熊本师团前期没有遇到什么强敌,但被场外因素撂倒的不少,先后有两千多人患上疟疾,都上联队规模了,你要说这还不影响官兵的情绪,那就太假了。

熊本师团是第十一军的第一主力,江北进军就全指着它呢,所以冈村听说后很是着急。

知道这个师团骄狂得不得了,他便对症下药,专门向师团长稻叶发来一份训示,说是将来要让熊本师团负责单独攻取汉口。

稻叶也正在发愁,拿到训示后便遍示全军。

一夜之间,熊本师团仿佛置身于南京,感觉上又可以恣意杀人放火了,由此竟然大受鼓舞,士气也重新振作起来。

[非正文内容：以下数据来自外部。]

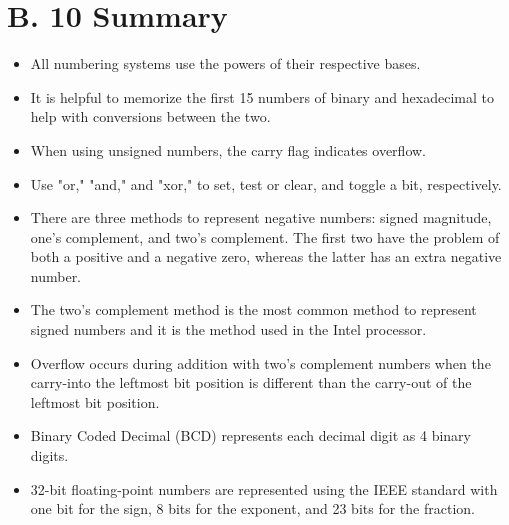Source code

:\documentclass[10pt]{article}
\begin{document}
\section*{B. 10 Summary}
\begin{itemize}
  \item All numbering systems use the powers of their respective bases.
  \item It is helpful to memorize the first 15 numbers of binary and hexadecimal to help with conversions between the two.
  \item When using unsigned numbers, the carry flag indicates overflow.
  \item Use "or," "and," and "xor," to set, test or clear, and toggle a bit, respectively.
  \item There are three methods to represent negative numbers: signed magnitude, one's complement, and two's complement. The first two have the problem of both a positive and a negative zero, whereas the latter has an extra negative number.
  \item The two's complement method is the most common method to represent signed numbers and it is the method used in the Intel processor.
  \item Overflow occurs during addition with two's complement numbers when the carry-into the leftmost bit position is different than the carry-out of the leftmost bit position.
  \item Binary Coded Decimal (BCD) represents each decimal digit as 4 binary digits.
  \item 32-bit floating-point numbers are represented using the IEEE standard with one bit for the sign, 8 bits for the exponent, and 23 bits for the fraction.
\end{itemize}
\end{document}
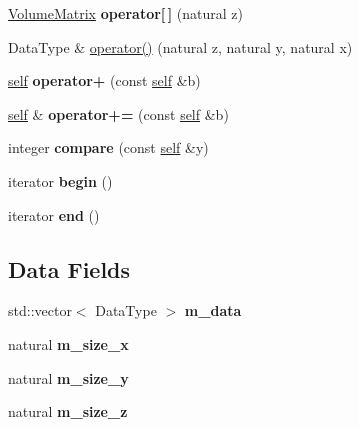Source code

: \begin{DoxyCompactItemize}
\hyperlink{classez_1_1maths_1_1Volume_1_1VolumeMatrix}{Volume\+Matrix} {\bfseries operator\mbox{[}$\,$\mbox{]}} (natural z)
\item 
Data\+Type \& \hyperlink{classez_1_1maths_1_1Volume_af6447dfa426fd0fd36ab680f72b9475f}{operator()} (natural z, natural y, natural x)
\item 
\mbox{\label{classez_1_1maths_1_1Volume_a1d19bde6c9233344a36d4996171fb55d}} 
\hyperlink{classez_1_1maths_1_1Volume}{self} {\bfseries operator+} (const \hyperlink{classez_1_1maths_1_1Volume}{self} \&b)
\item 
\mbox{\label{classez_1_1maths_1_1Volume_ae9fadcb146b7c5415027eacd500bfc19}} 
\hyperlink{classez_1_1maths_1_1Volume}{self} \& {\bfseries operator+=} (const \hyperlink{classez_1_1maths_1_1Volume}{self} \&b)
\item 
\mbox{\label{classez_1_1maths_1_1Volume_a2f67756dd7296de1b7e0935355919c82}} 
integer {\bfseries compare} (const \hyperlink{classez_1_1maths_1_1Volume}{self} \&y)
\item 
\mbox{\label{classez_1_1maths_1_1Volume_af548d35f626f20ede1d4e8932def2c4b}} 
iterator {\bfseries begin} ()
\item 
\mbox{\label{classez_1_1maths_1_1Volume_a0ce9feec1c16966fd546618a2172b0e4}} 
iterator {\bfseries end} ()
\end{DoxyCompactItemize}
\subsection*{Data Fields}
\begin{DoxyCompactItemize}
\item 
\mbox{\label{classez_1_1maths_1_1Volume_a2de796352f8547618eab69885517da39}} 
std\+::vector$<$ Data\+Type $>$ {\bfseries m\+\_\+data}
\item 
\mbox{\label{classez_1_1maths_1_1Volume_ad7312c0e6e9a3c76cc70d5244d3923a9}} 
natural {\bfseries m\+\_\+size\+\_\+x}
\item 
\mbox{\label{classez_1_1maths_1_1Volume_a21825ba3f4b18f99652546ee2cb06af1}} 
natural {\bfseries m\+\_\+size\+\_\+y}
\item 
\mbox{\label{classez_1_1maths_1_1Volume_ae0d7589c9d8f9202604ce69afe5928ad}} 
natural {\bfseries m\+\_\+size\+\_\+z}
\end{DoxyCompactItemize}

除了“捧”以外,冈村还专门为熊本师团量身订制了“尺蠖战法”。

尺蠖,就是那种颜色像树皮一样的恶心虫子,它在树上是一伸一屈爬行的。冈村允许熊本师团像这种虫子一样,实行间隔休整,即每战一周就休整十天,以便使他们不会过分疲劳。

这种待遇,在第十一军里没有第二个师团可以享受,属于特级护理。

江北属于第五战区防守区域,李宗仁因脸上枪伤发作,导致一只眼睛暂时失明,老猛仔不得不请假到武汉就医,其职务由白崇禧暂代。

经历过淞沪会战的惨痛教训,“小诸葛”如今越来越有孔明相,知道外战不同于内战,不能一味猛打猛冲,即使是拎着板斧砍人,那也只能是从前,现在人家比你还要猛还要凶,再玩这一招就不灵了。

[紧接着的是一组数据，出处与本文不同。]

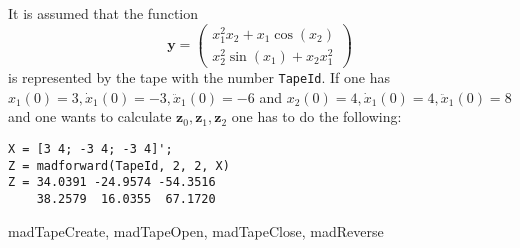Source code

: \begin{Examples}
It is assumed that the function
\begin{equation*}
\mathbf{y} = 
\begin{pmatrix}
x_1^2x_2 + x_1\cos(x_2)\\
x_2^2\sin(x_1) + x_2x_1^2
\end{pmatrix}
\end{equation*}
is represented by the tape with the number \texttt{TapeId}. If one has $x_1(0) = 3, \dot x_1(0) = -3, \ddot x_1(0) = -6$ and $x_2(0) = 4, \dot x_1(0) = 4, \ddot x_1(0) = 8$ and one wants to calculate $\mathbf{z}_0, \mathbf{z}_1, \mathbf{z}_2$ one has to do the following:
\begin{verbatim}
X = [3 4; -3 4; -3 4]';
Z = madforward(TapeId, 2, 2, X)
Z = 34.0391 -24.9574 -54.3516
    38.2579  16.0355  67.1720
\end{verbatim}
\end{Examples}




\begin{Seealso}
madTapeCreate, madTapeOpen, madTapeClose, madReverse
\end{Seealso}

台儿庄大战,假如不把全国的特种部队都集中调度过去,光凭大刀和热血,你干得过鬼子的大炮和坦克吗?

所以一定得动脑,要用巧劲儿。

在台儿庄,白崇禧找来的是重炮和战防炮,在江北,他看中了另一件秘密武器。

与战防炮不一样,这件武器无须投资,不要工本,可是绝对环保,绝对物超所值,它的名字叫大别山。

白崇禧依托大别山,将李品仙兵团全部部署到山里,对过路的熊本师团进行侧击。

太“阴险”了,不过真是聪明。

稻叶还不知道这一情况,刚上路时还一喜,因为公路上空空荡荡,既无人也无工事,给人的印象是守军早已望风而逃了。

但随后麻烦就来了,路边枪声不断,根本就不让你走安生了。等抬起头来找出处,那开枪的往山里一钻,无影无踪。

好不容易到达目的地,先头部队刚刚扎下营来,一场噩梦也随之开始了。

广西桂军敢与“日本第一师团”

进行较量

7月26日晚上,李品仙兵团突然从大别山上猛扑下来,发动了声势凌厉的大反击。这便是太湖之战。需要指出的是,这里的太湖不是江苏那个知名的湖,而是安徽的一个县。

李品仙兵团以桂军为主体。后者有广西猴子之称,在大别山区作战,就跟在广西境内的十万大山一样熟悉,他们跳来跃去,与日军争夺每一座山头和每一处村庄。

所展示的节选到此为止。